Biology Ph.D. student Venetia Briggs was collecting data on the mating habits of red-eyed tree frogs in her native Belize when renegade poachers of the rare xate leaf infiltrated her research station. She, along with four assistants and 16,000 tadpoles, evacuated the property and set up camp for a few months at her parents’ house several towns away. “We took over the whole house,” she chuckles. “My mom came home and found buckets of tadpoles all over the place.”

But Briggs’s parents didn’t mind. Her father, a British agricultural economist who specializes in environmental impact, and her mother, a florist from Trinidad, always imparted a deep appreciation of nature in their children. It worked. Briggs recently became one of 15 worldwide recipients of the prestigious L’Oréal-UNESCO International Fellowship for Women in Science, which gives her a $20,000 research grant, renewable for a second year.

This summer, while preparing to defend her Ph.D. thesis (which shows that female red-eyed tree frogs favor larger males for mating), Briggs began a postdoctoral program at Boston University. She is studying communication signals, such as mating calls and flank color patterns, in red-eyed tree frogs. The fellowship will fund her fieldwork at the Smithsonian Tropical Research Institute in Panama.

Attending the University of Miami had been a dream for Briggs since the age of 19, when she read a book on Belizean amphibians and reptiles written by UM biology professor Julian Lee, who became her Ph.D. mentor. Through her research at UM, Briggs discovered that the difference between frog and human behavior isn’t such a far leap.

“Like other animals, people are inclined to function on instinct,” she explains. “For example, take a look at how people react when somebody new walks into the room, how body language changes. Without a word, you can tell who likes that person and who may not.”

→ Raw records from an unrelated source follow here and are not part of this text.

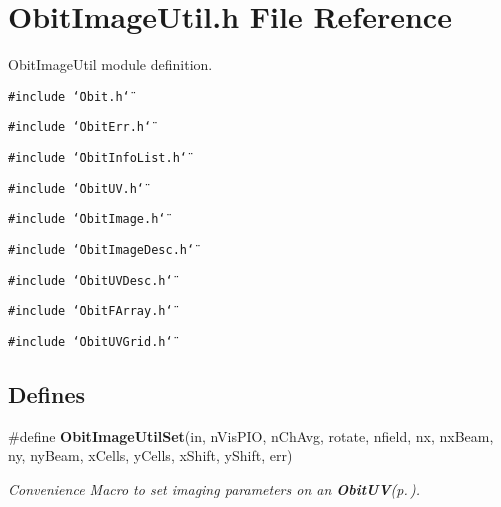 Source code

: \section{Obit\-Image\-Util.h File Reference}
\label{ObitImageUtil_8h}
Obit\-Image\-Util module definition. 

{\tt \#include \char`\"{}Obit.h\char`\"{}}\par
{\tt \#include \char`\"{}Obit\-Err.h\char`\"{}}\par
{\tt \#include \char`\"{}Obit\-Info\-List.h\char`\"{}}\par
{\tt \#include \char`\"{}Obit\-UV.h\char`\"{}}\par
{\tt \#include \char`\"{}Obit\-Image.h\char`\"{}}\par
{\tt \#include \char`\"{}Obit\-Image\-Desc.h\char`\"{}}\par
{\tt \#include \char`\"{}Obit\-UVDesc.h\char`\"{}}\par
{\tt \#include \char`\"{}Obit\-FArray.h\char`\"{}}\par
{\tt \#include \char`\"{}Obit\-UVGrid.h\char`\"{}}\par
\subsection*{Defines}
\begin{CompactItemize}
\item 
\#define {\bf Obit\-Image\-Util\-Set}(in, n\-Vis\-PIO, n\-Ch\-Avg, rotate, nfield, nx, nx\-Beam, ny, ny\-Beam, x\-Cells, y\-Cells, x\-Shift, y\-Shift, err)
\begin{CompactList}\small\item\em Convenience Macro to set imaging parameters on an {\bf Obit\-UV}{\rm (p.\,\pageref{structObitUV})}. \item\end{CompactList}\end{CompactItemize}
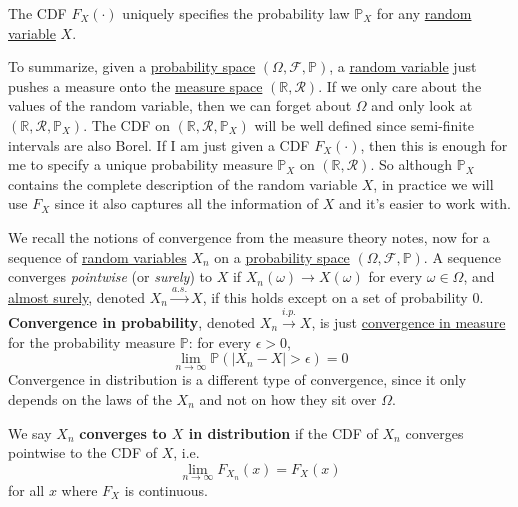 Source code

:   \begin{theorem}
    \label{thm:the-cdf-determines-the-law}
    The CDF $F_X (\cdot)$ uniquely specifies the probability law $\mathbb{P}_X$ for any \hyperref[def:random-variable]{random variable} $X$. 
  \end{theorem}

  To summarize, given a \hyperref[def:probability-space]{probability space} $(\Omega, \mathcal{F}, \mathbb{P})$, a \hyperref[def:random-variable]{random variable} just pushes a measure onto the \hyperref[mt-def:measure-space]{measure space} $(\mathbb{R}, \mathcal{R})$. If we only care about the values of the random variable, then we can forget about $\Omega$ and only look at $(\mathbb{R}, \mathcal{R}, \mathbb{P}_X)$. The CDF on $(\mathbb{R}, \mathcal{R}, \mathbb{P}_X)$ will be well defined since semi-finite intervals are also Borel. If I am just given a CDF $F_X (\cdot)$, then this is enough for me to specify a unique probability measure $\mathbb{P}_X$ on $(\mathbb{R}, \mathcal{R})$. So although $\mathbb{P}_X$ contains the complete description of the random variable $X$, in practice we will use $F_X$ since it also captures all the information of $X$ and it's easier to work with. 

  We recall the notions of convergence from the measure theory notes, now for a sequence of \hyperref[def:random-variable]{random variables} $X_n$ on a \hyperref[def:probability-space]{probability space} $(\Omega, \mathcal{F}, \mathbb{P})$. A sequence converges \textit{pointwise} (or \textit{surely}) to $X$ if $X_n (\omega) \to X(\omega)$ for every $\omega \in \Omega$, and \hyperref[mt-def:almost-sure-convergence]{almost surely}, denoted $X_n \xrightarrow{a.s.} X$, if this holds except on a set of probability $0$. \textbf{Convergence in probability}, denoted $X_n \xrightarrow{i.p.} X$, is just \hyperref[mt-def:convergence-in-measure]{convergence in measure} for the probability measure $\mathbb{P}$: for every $\epsilon > 0$, 
  \begin{equation}
    \lim_{n \to \infty} \mathbb{P}(|X_n - X| > \epsilon) = 0
  \end{equation}
  Convergence in distribution is a different type of convergence, since it only depends on the laws of the $X_n$ and not on how they sit over $\Omega$. 

  \begin{definition}
    \label{def:convergence-in-distribution}
    We say $X_n$ \textbf{converges to $X$ in distribution} if the CDF of $X_n$ converges pointwise to the CDF of $X$, i.e. 
    \begin{equation}
      \lim_{n \rightarrow \infty} F_{X_n} (x) = F_X (x)
    \end{equation}
    for all $x$ where $F_{X}$ is continuous.
  \end{definition}

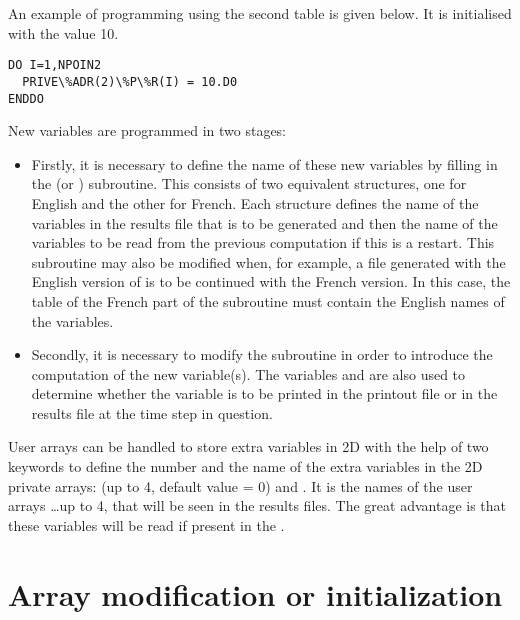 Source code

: An example of programming using the second  table is given below.
It is initialised with the value 10.

\begin{lstlisting}[language=TelFortran]
DO I=1,NPOIN2
  PRIVE\%ADR(2)\%P\%R(I) = 10.D0
ENDDO
\end{lstlisting}

New variables are programmed in two stages:

\begin{itemize}
\item  Firstly, it is necessary to define the name of these new variables by
filling in the  (or )
subroutine. This consists of two equivalent structures, one for English and the
other for French. Each structure defines the name of the variables in the
results file that is to be generated and then the name of the variables to be
read from the previous computation if this is a restart. This subroutine
may also be modified when, for example, a file generated with the English
version of  is to be continued with the French version. In this
case, the  table of the French part of the subroutine must
contain the English names of the variables.

\item  Secondly, it is necessary to modify the 
subroutine in order to introduce the computation of the new variable(s). The
variables  and  are also used to
determine whether the variable is to be printed in the printout file or in
the results file at the time step in question.
\end{itemize}

User arrays can be handled to store extra variables in 2D with the help of
two keywords to define the number and the name of the extra variables
in the 2D private arrays:  (up to 4,
default value = 0) and .
It is the names of the user arrays 
\ldots up to 4, that will be seen in the results files.
The great advantage is that these variables will be read if present in the
.

\section{Array modification or initialization}

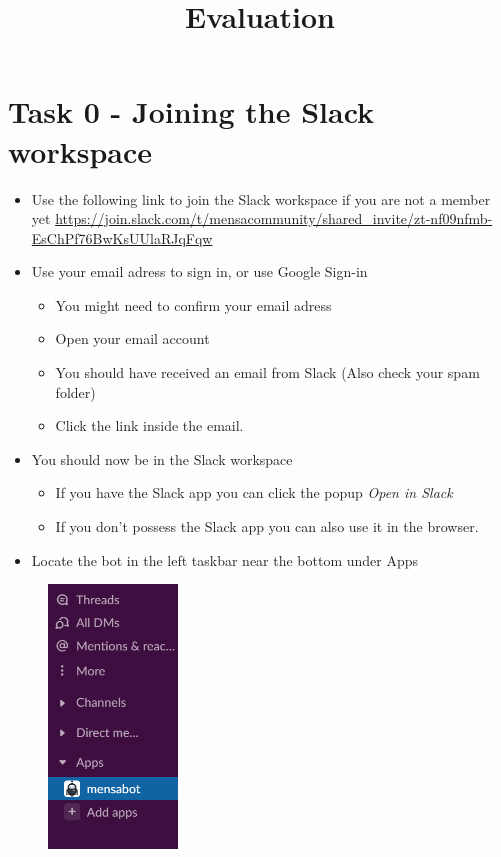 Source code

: 


\title{Evaluation}



\maketitle

\section*{Task 0 - Joining the Slack workspace}
    
     
\begin{itemize}
    \item Use the following link
    to join the Slack workspace if you are not a member yet
    \url{https://join.slack.com/t/mensacommunity/shared_invite/zt-nf09nfmb-EsChPf76BwKsUUlaRJqFqw}
    \item Use your email adress to sign in, or use Google Sign-in
    \begin{itemize}
    \item You might need to confirm your email adress
    \item Open your email account
    \item You should have received an email from Slack (Also check your spam folder)
    \item  Click the link inside the email. 
    \end{itemize}
    \item You should now be  in the Slack workspace
    \begin{itemize}
        \item If you have the Slack app you can click the popup \emph{Open in Slack}
        \item If you don't possess the Slack app you can also use it in the browser.
    \end{itemize}
    \item Locate the bot in the left taskbar near the bottom under Apps
\end{itemize}

\begin{figure}[h]
    \centering
    \includegraphics[height=7cm]{bot.png}
\end{figure}

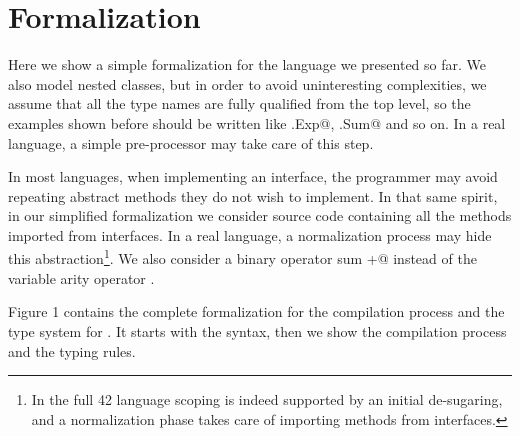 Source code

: \saveSpace\saveSpace\section{Formalization}\label{sec:formal}
\saveSpace\saveSpace

Here we show a simple formalization for the language we presented so far.
We also model nested classes, but in order to avoid uninteresting complexities, we assume that
all the type names are fully qualified from the top level, so the examples shown before should be
written like \Q@This.Exp@, \Q@This.Sum@ and so on.
In a real language, a simple pre-processor may take care of this step.

In most languages, when implementing an interface, the programmer may avoid repeating abstract methods
they do not wish to implement.
In that same spirit, in our simplified formalization we consider source code containing
all the methods imported from interfaces. In a real language, a normalization process
may hide this abstraction\footnote{
In the full 42 language scoping is indeed supported by an initial de-sugaring, and a normalization phase takes care of importing methods from interfaces.
}.
We also consider a binary operator sum \Q@+@ instead of the variable arity operator \Q@use@.

Figure 1 contains the complete formalization for the 
compilation process and the type system for \name.
It starts with the syntax, then
we show the compilation process and the typing rules.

Briggs’s fellowship is the product of a partnership formed in 2000 between cosmetics company L’Oréal and UNESCO (United Nations Educational, Scientific and Cultural Organization) to increase opportunities for women in science. At a welcoming ceremony in Paris for the 2007 fellows, Briggs learned that women represent less than 3 percent of all Nobel laureates. “That’s ridiculous,” says Briggs, who has long been an advocate for women in science and leadership. She recalls being 18 years old and meeting a group of Belizean government officials while working at a conference center in the capital city of Belmopan. “They asked me if I had thought about becoming the first lady of Belize some day. I said, ‘No, but I have thought about becoming the first female prime minister.’”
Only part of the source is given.